A news report on the radio this morning discussed if originality was possible any more now that the internet made it so easy to discover things. Behind the story was the brute fact that a lot of university students cheat. Mostly they do it by copying from articles posted on the internet and don't give a proper citation. They make the work appear their own when it's not. And it isn't just students who do it: celebrity academics like Raj Persaud, the media psychiatrist, are being investigated for alleged plagiarism.

When I teach research methods to my students I always warn them of the dire consequences of plagiarising or stealing others' work. It's dishonest and it leaves a nasty taste in the mouth, both for the one that does it, especially if found out, and the one to whom it is done. I was shocked when I discovered that someone had once clearly plagiarised my work: the words were virtually identical. What was worse was that it was done to me by someone I thought a friend. Nor was I able to face him with it. It's insidious because you question who you can trust.

Plagiarism isn't easy to deal with from the students' perspective. Their fear is that they won't be taken for "original" if every other word in their assignments is referenced by some citation to another worthy article or book. They feel as though they are merely regurgitating others' thoughts without any contribution of their.

I try to calm them by contrasting the terms "search" and "research". I suggest the reason that we adopt the latter term instead of "search" is not that there is nothing original to say but that good research constantly builds on others' work and we must acknowledge that. Robert Merton conceived of it as "standing on the shoulders of giants", and he is correct. Nevertheless, the way we put together ideas, how we select them, how we critique them and so on means that although we rely on others' work, our intellectual ancestors don't dictate to us how that work will be interpreted. Moreover, it is through the work and eyes of others that we can have original insights. This always puts me in mind of James Watson's Double Helix, his story of how he and Francis Crick discovered the structure of DNA. They couldn't have done it without the research of Maurice Wilkins and Rosalind Franklin, who undertook the detailed x-ray crystallogrophy. And if the conditions of the Nobel Prize hadn't excluded posthumous awards, Franklin would have joined the other three at the award ceremony. The discovery of the double helix was a truly collaborative enterprise, a true piece of research, not something that wafted out of the ether. It usually takes dramatic stories like this to convince students that research can be original.
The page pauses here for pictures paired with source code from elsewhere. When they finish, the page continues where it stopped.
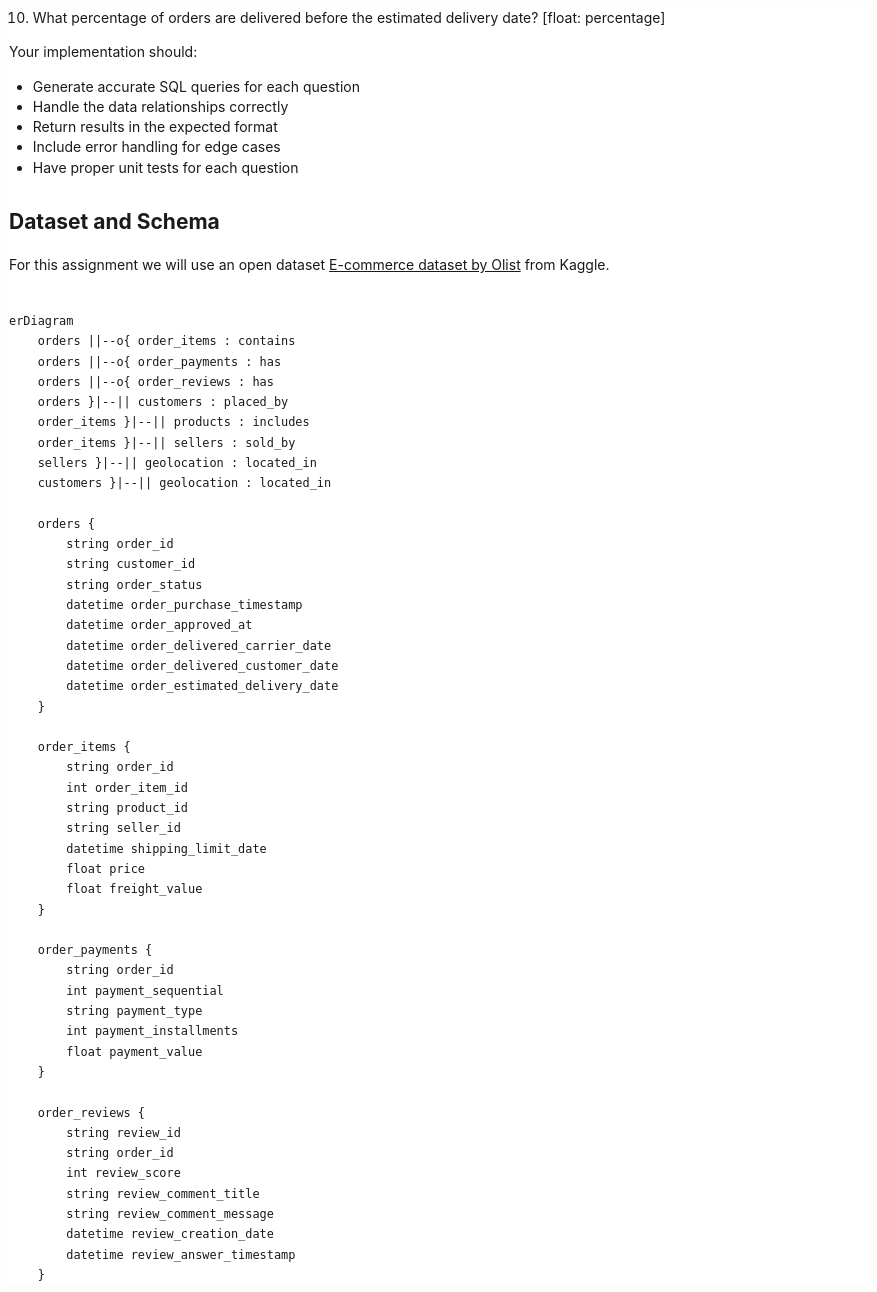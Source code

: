 10. What percentage of orders are delivered before the estimated delivery date? [float: percentage]

Your implementation should:
- Generate accurate SQL queries for each question
- Handle the data relationships correctly
- Return results in the expected format
- Include error handling for edge cases
- Have proper unit tests for each question

## Dataset and Schema
For this assignment we will use an open dataset [E-commerce dataset by Olist](https://www.kaggle.com/datasets/terencicp/e-commerce-dataset-by-olist-as-an-sqlite-database/data) from Kaggle.

```mermaid

erDiagram
    orders ||--o{ order_items : contains
    orders ||--o{ order_payments : has
    orders ||--o{ order_reviews : has
    orders }|--|| customers : placed_by
    order_items }|--|| products : includes
    order_items }|--|| sellers : sold_by
    sellers }|--|| geolocation : located_in
    customers }|--|| geolocation : located_in

    orders {
        string order_id
        string customer_id
        string order_status
        datetime order_purchase_timestamp
        datetime order_approved_at
        datetime order_delivered_carrier_date
        datetime order_delivered_customer_date
        datetime order_estimated_delivery_date
    }

    order_items {
        string order_id
        int order_item_id
        string product_id
        string seller_id
        datetime shipping_limit_date
        float price
        float freight_value
    }

    order_payments {
        string order_id
        int payment_sequential
        string payment_type
        int payment_installments
        float payment_value
    }

    order_reviews {
        string review_id
        string order_id
        int review_score
        string review_comment_title
        string review_comment_message
        datetime review_creation_date
        datetime review_answer_timestamp
    }

```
Having said all this, I'm facing a crazy deadline which involves writing a paper that is based largely on histories of law firms. (So how original can my work be then?) I'm interested in the tension between professionalism and partnership. While I can make sense of the ideals of professionalism within partner-based organizations where partners actually know each other (and I include barristers' chambers within this definition), it becomes very difficult when one analyses the large law firms such as Clifford Chance, Baker & McKenzie, or Skadden Arps. With one's partners strewn across the globe, how possible is it to create a professional community? Or, perhaps which is worse, how long is it before the professionals abdicate responsibility to a bureaucratic caste who initially operate in a support mode but eventually come to take over? It's happened in the universities and it's already happening in some of the larger professional service firms. I think professionalism needs help.